On Computational Limits and Provably Efficient Criteria of Visual Autoregressive Models: A Fine-Grained Complexity Analysis

18 Sept 2025 (modified: 01 Dec 2025)ICLR 2026 Conference Withdrawn SubmissionEveryoneRevisionsBibTeXCC BY 4.0
Keywords: generative model, complexity, fast attention
Abstract: Recently, Visual Autoregressive ($\mathsf{VAR}$) Models introduced a groundbreaking advancement in the field of image generation, offering a scalable approach through a coarse-to-fine ``next-scale prediction'' paradigm. Suppose that $n$ represents the height and width of the last VQ code map generated by $\mathsf{VAR}$ models, the state-of-the-art algorithm in [Tian, Jiang, Yuan, Peng and Wang, NeurIPS 2024] takes $O(n^{4+o(1)})$ time, which is computationally inefficient. In this work, we analyze the performance bottleneck and hardness result of $\mathsf{VAR}$ Models through a fine-grained complexity lens. Our key contribution is identifying the conditions under which $\mathsf{VAR}$ computations can achieve sub-quadratic time complexity.
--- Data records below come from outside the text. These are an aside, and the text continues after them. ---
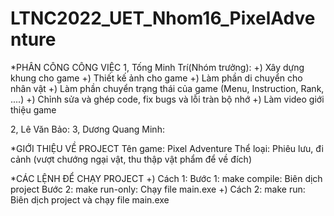 # LTNC2022_UET_Nhom16_PixelAdventure
*PHÂN CÔNG CÔNG VIỆC
1, Tống Minh Trí(Nhóm trưởng):
+) Xây dựng khung cho game
+) Thiết kế ảnh cho game
+) Làm phần di chuyển cho nhân vật
+) Làm phần chuyển trạng thái của game (Menu, Instruction, Rank, ....)
+) Chỉnh sửa và ghép code, fix bugs và lỗi tràn bộ nhớ
+) Làm video giới thiệu game

2, Lê Văn Bảo:
3, Dương Quang Minh:

*GIỚI THIỆU VỀ PROJECT
Tên game: Pixel Adventure
Thể loại: Phiêu lưu, đi cảnh (vượt chướng ngại vật, thu thập vật phẩm để về đích)

*CÁC LỆNH ĐỂ CHẠY PROJECT
+) Cách 1:
Bước 1: make compile: Biên dịch project
Bước 2: make run-only: Chạy file main.exe
+) Cách 2: make run: Biên dịch project và chạy file main.exe

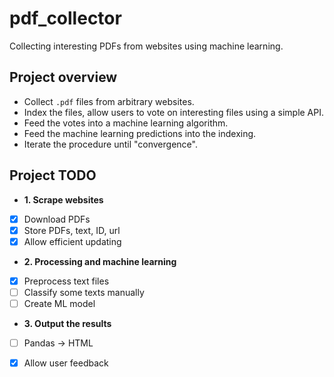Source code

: # pdf_collector
Collecting interesting PDFs from websites using machine learning.

## Project overview

- Collect `.pdf` files from arbitrary websites.
- Index the files, allow users to vote on interesting files using a simple API.
- Feed the votes into a machine learning algorithm.
- Feed the machine learning predictions into the indexing.
- Iterate the procedure until "convergence". 

## Project TODO

- **1. Scrape websites**
- [X] Download PDFs
- [X] Store PDFs, text, ID, url
- [X] Allow efficient updating

- **2. Processing and machine learning**
- [X] Preprocess text files
- [ ] Classify some texts manually
- [ ] Create ML model

- **3. Output the results**
- [ ] Pandas -> HTML
- [X] Allow user feedback


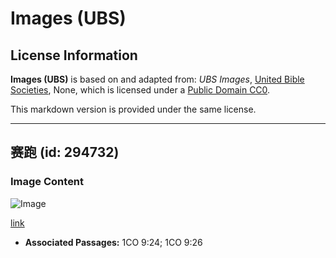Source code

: # Images (UBS)

## License Information

**Images (UBS)** is based on and adapted from: _UBS Images_, [United Bible Societies](https://unitedbiblesocieties.org/), None, which is licensed under a [Public Domain CC0](https://creativecommons.org/public-domain/cc0/).

This markdown version is provided under the same license.



--------------------------------

## 赛跑 (id: 294732)

### Image Content

![Image](https://cdn.aquifer.bible/aquifer-content/resources/Media/WEB-0741_running_race.jpg)

[link](https://cdn.aquifer.bible/aquifer-content/resources/Media/WEB-0741_running_race.jpg)

* **Associated Passages:** 1CO 9:24; 1CO 9:26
We have proved that assuming the Strong Exponential Time Hypothesis ($\mathsf{SETH}$) from fine-grained complexity theory, a sub-quartic time algorithm for $\mathsf{VAR}$ models is impossible. To substantiate our theoretical findings, we present efficient constructions leveraging low-rank approximations that align with the derived criteria. Formally, suppose that $n$ is the height and width of the last VQ code map in $\mathsf{VAR}$ models, $d$ is the hidden dimension, $R$ is the bound of the entries of the input matrices for attention calculations in $\mathsf{VAR}$ models. We present two results: On the negative side, we show that when $d = O(\log n)$ and $R = \Theta(\sqrt{\log n})$, assuming $\mathsf{SETH}$, it is impossible to approximate the output of $\mathsf{VAR}$ model up to $1/\mathrm{poly}(n)$ additive error in truly sub-quartic time $O(n^{4-\Omega(1)})$. On the positive side, we demonstrate a sharp phase transition in the computational complexity of the $\mathsf{VAR}$ model. When $d = O(\log n)$ and $R = o(\sqrt{\log n})$, the runtime improves dramatically from $O(n^{4+o(1)})$ to $O(n^{2+o(1)})$, which approximates the output of the output of $\mathsf{VAR}$ model up to $1/\mathrm{poly}(n)$ additive error. This work initiates the study of the computational efficiency of the $\mathsf{VAR}$ model from a theoretical perspective. Our technique will shed light on advancing scalable and efficient image generation in $\mathsf{VAR}$ frameworks.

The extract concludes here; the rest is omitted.